Let’s get the pertinent point out of the way first — yes, the Renault Scala is a re-badged Nissan Sunny, in the same way as the Nissan Micra also goes under the name of the Renault Pulse. The Franco-Japanese combine, in India at least, is seeing varying degrees of activity — Nissan is doing things relatively quietly, whereas Renault is making much more of a concerted (and visible) effort to gain recall among the buying public. However, apart from the relatively niche Koleos and Fluence, and the promising Duster, the models which Renault hopes will be its bread-and-butter are nothing but re-badged Nissans. The Pulse, as we have mentioned on this page before, is not that much of an upgrade over the Micra hatchback — can the Scala, therefore, make more of a case for itself? Read on.
The best thing about the Scala is that it looks appreciably different from the Sunny, even though it’s the same platform. The Renault design studio in Mumbai went to work on the car, and the result is a mid-size sedan that has a definite presence. The headlamps have clearly been influenced by the… well, Fluence — the swept-back look is unmistakable. The grille is trapezoidal and blacked-out, which makes the car look more aggressive, and the overall stance is purposeful.
Move around to the side and you realise that the Scala, like the Sunny, gives the impression of being a bigger car than it is, which is actually a good thing — looks-wise, there’s not much of a difference between the two, except for some new chrome beading and fresh alloy wheels (alloys are standard across the range, by the way). The rear end is interesting in that it’s a mélange of different influences — from a distance, the Scala actually looks like a Mercedes S-Class, for example!

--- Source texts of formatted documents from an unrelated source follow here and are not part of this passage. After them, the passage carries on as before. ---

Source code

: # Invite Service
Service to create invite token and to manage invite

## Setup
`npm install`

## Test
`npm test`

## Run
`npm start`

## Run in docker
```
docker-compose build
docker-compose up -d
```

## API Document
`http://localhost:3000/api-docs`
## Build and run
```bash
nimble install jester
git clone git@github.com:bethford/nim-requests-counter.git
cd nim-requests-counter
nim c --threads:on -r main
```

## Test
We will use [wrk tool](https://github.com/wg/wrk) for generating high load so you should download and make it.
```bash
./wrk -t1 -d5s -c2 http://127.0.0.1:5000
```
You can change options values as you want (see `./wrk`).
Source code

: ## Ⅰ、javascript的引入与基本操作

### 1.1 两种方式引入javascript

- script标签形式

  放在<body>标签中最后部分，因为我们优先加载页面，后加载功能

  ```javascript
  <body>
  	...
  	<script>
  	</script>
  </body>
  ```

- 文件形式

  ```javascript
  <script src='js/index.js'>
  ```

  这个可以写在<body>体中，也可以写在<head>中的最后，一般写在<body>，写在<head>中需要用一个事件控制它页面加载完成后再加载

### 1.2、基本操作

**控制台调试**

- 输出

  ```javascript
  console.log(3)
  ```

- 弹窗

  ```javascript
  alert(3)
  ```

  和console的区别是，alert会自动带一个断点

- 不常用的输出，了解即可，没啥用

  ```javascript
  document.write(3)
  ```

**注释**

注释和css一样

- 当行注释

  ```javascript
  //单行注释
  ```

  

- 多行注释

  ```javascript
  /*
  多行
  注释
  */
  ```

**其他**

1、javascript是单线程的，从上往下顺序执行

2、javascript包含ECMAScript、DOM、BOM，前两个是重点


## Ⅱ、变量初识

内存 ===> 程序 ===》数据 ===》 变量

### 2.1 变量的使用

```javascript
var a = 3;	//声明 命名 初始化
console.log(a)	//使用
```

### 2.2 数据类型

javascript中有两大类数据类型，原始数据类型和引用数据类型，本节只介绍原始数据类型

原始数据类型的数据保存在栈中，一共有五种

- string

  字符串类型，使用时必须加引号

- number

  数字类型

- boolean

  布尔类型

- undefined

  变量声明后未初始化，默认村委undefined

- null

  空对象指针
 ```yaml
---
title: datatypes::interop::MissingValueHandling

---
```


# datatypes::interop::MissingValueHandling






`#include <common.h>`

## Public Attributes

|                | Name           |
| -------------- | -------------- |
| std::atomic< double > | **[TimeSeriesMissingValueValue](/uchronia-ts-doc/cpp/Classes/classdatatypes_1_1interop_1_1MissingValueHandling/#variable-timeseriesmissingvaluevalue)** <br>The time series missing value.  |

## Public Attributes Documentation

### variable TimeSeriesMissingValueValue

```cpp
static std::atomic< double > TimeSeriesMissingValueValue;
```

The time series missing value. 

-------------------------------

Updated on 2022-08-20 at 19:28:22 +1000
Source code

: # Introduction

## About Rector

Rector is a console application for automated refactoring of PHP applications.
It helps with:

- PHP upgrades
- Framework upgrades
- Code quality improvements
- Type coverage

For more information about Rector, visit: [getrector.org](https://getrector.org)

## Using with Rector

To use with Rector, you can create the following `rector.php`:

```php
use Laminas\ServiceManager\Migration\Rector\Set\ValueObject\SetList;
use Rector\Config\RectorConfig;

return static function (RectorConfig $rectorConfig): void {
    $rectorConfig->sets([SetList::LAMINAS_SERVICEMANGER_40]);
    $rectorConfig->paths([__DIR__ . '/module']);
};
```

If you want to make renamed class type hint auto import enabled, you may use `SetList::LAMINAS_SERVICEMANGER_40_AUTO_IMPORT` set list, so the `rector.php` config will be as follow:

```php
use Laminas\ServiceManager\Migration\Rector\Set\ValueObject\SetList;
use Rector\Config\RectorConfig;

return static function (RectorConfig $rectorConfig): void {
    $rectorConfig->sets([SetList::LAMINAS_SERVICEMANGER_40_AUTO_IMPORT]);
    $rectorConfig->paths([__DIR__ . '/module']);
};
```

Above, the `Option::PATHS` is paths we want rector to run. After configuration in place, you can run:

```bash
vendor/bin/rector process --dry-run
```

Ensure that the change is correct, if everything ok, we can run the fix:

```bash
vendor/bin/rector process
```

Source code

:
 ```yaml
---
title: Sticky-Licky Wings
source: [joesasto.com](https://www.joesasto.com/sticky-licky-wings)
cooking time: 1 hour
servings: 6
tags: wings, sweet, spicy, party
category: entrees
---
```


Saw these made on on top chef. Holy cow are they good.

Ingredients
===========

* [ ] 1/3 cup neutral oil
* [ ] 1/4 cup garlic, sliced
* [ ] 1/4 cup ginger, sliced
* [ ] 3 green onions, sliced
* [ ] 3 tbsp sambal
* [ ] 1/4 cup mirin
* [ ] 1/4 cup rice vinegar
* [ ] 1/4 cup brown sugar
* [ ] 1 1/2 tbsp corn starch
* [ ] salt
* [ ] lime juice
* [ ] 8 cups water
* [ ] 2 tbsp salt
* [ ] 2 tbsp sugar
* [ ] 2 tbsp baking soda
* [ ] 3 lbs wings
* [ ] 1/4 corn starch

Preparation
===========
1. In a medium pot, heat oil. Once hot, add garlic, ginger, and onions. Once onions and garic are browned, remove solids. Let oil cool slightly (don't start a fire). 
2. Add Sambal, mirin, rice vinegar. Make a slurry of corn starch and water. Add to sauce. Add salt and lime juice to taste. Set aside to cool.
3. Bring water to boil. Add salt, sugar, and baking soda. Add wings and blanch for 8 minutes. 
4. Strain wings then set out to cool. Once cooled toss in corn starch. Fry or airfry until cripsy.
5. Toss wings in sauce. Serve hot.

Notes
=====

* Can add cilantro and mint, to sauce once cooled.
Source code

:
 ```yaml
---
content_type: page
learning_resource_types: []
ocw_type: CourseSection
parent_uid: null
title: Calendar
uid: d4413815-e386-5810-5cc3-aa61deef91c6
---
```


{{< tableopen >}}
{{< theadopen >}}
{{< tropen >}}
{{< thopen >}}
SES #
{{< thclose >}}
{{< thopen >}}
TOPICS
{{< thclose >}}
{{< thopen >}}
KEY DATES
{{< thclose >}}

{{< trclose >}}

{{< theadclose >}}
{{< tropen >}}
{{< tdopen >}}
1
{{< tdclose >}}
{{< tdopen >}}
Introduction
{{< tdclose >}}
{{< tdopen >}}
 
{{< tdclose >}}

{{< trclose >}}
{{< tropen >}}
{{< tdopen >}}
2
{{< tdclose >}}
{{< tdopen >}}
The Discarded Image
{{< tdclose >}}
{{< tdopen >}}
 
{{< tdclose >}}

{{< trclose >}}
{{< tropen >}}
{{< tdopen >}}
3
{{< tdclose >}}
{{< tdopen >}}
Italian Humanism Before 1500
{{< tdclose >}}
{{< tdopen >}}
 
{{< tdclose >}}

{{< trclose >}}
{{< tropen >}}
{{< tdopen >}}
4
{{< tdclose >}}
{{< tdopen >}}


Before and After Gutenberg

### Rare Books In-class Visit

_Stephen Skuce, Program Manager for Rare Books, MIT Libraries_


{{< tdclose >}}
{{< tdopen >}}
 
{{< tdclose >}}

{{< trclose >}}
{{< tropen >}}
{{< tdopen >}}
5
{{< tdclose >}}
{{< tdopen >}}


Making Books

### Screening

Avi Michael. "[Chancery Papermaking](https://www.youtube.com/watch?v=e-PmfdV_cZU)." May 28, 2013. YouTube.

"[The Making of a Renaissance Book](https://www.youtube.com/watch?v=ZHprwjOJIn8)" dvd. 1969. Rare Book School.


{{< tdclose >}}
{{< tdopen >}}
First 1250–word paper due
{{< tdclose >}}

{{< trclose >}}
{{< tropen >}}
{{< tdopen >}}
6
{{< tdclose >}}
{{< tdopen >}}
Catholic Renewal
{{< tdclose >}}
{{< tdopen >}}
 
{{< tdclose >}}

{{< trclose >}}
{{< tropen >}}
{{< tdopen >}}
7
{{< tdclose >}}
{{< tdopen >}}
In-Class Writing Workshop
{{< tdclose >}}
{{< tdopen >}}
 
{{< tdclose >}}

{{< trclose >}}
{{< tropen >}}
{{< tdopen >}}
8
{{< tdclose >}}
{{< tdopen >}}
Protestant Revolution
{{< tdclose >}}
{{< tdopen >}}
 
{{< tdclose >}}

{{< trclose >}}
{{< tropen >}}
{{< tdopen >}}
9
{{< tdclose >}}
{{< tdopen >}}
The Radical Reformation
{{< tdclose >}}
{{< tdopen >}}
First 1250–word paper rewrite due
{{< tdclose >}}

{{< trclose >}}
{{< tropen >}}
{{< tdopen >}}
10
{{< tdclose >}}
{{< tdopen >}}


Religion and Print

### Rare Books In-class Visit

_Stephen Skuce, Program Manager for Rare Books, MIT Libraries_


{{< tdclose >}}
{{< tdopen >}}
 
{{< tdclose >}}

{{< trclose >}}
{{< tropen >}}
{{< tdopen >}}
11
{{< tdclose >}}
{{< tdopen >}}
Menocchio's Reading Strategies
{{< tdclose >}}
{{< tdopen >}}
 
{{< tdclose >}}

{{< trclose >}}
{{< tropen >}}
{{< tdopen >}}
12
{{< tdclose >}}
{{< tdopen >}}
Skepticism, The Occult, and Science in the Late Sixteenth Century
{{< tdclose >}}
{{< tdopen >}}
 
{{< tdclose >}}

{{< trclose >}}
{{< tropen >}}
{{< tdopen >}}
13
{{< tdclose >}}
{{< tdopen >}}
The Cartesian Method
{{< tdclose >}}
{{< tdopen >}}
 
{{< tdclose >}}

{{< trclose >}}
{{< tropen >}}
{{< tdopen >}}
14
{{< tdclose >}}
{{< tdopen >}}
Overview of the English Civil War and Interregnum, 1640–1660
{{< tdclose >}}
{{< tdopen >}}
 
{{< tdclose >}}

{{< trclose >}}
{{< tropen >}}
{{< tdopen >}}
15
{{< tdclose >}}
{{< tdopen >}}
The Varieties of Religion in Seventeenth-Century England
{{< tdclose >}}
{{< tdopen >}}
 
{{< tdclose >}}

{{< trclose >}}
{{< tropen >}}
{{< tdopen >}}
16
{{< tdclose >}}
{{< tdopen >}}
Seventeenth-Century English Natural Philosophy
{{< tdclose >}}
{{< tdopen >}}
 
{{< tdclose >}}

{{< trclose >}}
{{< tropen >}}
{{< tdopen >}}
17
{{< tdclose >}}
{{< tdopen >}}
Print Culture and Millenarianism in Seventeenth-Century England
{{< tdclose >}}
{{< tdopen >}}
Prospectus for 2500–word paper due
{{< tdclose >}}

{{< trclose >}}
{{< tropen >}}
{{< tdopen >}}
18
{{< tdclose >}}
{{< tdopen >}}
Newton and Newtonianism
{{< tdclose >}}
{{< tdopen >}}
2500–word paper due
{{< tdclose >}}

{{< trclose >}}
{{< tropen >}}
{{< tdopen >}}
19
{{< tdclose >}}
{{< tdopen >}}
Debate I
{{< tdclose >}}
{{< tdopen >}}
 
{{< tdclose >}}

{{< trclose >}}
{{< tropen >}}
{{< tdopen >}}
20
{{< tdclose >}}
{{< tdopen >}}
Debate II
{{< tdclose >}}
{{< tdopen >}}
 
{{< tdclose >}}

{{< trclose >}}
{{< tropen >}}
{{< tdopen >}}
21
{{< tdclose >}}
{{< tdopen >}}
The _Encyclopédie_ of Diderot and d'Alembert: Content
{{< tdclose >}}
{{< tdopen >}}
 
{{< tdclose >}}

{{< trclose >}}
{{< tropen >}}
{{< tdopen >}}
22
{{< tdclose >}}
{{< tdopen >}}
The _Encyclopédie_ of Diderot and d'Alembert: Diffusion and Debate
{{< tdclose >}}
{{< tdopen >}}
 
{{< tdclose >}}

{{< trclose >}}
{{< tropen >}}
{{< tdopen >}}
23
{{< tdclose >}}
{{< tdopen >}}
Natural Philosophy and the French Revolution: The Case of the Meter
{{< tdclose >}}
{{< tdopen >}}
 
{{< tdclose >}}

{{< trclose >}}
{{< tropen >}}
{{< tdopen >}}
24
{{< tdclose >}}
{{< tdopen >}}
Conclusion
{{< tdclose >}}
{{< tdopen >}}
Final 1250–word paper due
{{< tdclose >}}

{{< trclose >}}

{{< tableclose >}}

A chrome strip connects the tail lamps, and overall, there’s no doubt that the Scala is a better looking car than its Japanese sibling.
The Sunny’s biggest strength is that it has a cavernous interior, with a huge amount of leg room, and the Scala is no different — nobody is likely to complain about the lack of room, that’s for sure. You can really stretch out in comfort at the back, which is the best seat in the house. Leather seats come as standard in the Scala, unlike the Sunny, a pointer towards the fact that it will be positioned over the Nissan. The seats are very comfortable all-round, with a good amount of support, although the seat-back adjuster is a little awkward to use.
Apart from the leather seats, the only way to differentiate the two cabins is the presence of a Renault badge on the steering wheel. The rather quirky control ‘pod’, which is found mounted behind the steering wheel on other Renaults, is absent here, with the controls on the steering wheel itself — a good thing, if you ask us. Fit and finish and quality of materials are up to the mark, and nothing appears like it will come loose or start rattling. You also get climate control and an AUX port, but there’s no USB or Bluetooth connectivity.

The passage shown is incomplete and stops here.